Task item -
Every line below that includes "surface" counts toward the total. Report that total alone.

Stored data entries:
== Segment start ==
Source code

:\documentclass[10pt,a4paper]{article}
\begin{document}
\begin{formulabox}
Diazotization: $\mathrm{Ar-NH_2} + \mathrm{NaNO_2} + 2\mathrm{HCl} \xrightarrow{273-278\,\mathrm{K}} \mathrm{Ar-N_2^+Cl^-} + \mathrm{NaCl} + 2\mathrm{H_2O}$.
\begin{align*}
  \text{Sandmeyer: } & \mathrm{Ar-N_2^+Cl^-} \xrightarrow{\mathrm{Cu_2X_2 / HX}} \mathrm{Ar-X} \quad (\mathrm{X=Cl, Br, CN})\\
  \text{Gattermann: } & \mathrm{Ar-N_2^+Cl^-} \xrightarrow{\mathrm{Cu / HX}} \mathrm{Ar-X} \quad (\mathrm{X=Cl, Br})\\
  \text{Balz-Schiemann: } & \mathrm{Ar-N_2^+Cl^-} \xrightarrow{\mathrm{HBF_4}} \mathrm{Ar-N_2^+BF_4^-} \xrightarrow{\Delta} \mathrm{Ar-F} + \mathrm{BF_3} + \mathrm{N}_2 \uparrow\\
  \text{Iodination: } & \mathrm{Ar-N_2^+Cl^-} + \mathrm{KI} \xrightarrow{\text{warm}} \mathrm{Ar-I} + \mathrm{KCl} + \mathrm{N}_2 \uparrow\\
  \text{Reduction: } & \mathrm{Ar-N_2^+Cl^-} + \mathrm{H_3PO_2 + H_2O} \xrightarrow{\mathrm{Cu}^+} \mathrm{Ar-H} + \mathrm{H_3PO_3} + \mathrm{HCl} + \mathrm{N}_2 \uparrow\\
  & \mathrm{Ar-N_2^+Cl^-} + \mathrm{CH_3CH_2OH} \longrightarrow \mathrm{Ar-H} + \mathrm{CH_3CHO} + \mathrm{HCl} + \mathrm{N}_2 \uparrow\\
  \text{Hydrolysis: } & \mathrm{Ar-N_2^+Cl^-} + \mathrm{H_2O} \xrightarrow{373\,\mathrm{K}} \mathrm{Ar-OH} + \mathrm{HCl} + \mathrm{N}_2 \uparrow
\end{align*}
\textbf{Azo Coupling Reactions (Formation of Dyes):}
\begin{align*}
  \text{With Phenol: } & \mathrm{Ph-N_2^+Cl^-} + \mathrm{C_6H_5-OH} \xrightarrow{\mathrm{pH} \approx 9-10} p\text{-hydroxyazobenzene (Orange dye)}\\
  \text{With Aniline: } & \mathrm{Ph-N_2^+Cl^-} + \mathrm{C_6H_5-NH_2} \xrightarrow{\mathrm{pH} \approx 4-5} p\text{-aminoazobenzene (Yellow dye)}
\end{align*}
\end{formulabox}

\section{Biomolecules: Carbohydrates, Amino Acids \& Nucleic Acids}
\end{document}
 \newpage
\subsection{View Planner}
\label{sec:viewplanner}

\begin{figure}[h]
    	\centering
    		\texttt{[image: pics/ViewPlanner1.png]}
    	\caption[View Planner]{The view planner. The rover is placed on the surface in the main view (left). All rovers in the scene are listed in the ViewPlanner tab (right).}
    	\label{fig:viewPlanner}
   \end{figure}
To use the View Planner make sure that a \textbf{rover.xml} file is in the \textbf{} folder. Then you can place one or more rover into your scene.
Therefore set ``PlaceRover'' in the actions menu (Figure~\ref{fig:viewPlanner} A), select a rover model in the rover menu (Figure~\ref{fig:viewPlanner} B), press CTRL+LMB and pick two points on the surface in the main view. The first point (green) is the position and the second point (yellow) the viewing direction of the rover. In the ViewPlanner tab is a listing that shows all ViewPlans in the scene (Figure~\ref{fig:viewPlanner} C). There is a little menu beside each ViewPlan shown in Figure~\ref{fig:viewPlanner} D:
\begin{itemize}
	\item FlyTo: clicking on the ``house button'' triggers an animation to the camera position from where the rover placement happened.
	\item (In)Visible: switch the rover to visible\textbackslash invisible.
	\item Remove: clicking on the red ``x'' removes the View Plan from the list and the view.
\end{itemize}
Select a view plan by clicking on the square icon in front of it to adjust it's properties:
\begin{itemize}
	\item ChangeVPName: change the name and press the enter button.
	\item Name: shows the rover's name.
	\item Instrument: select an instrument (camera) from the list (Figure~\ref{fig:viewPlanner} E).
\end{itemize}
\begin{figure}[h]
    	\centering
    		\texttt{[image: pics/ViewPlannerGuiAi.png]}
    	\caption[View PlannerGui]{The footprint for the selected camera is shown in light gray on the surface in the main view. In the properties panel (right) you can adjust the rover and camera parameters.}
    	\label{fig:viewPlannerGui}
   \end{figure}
== Segment end ==
Written response -
3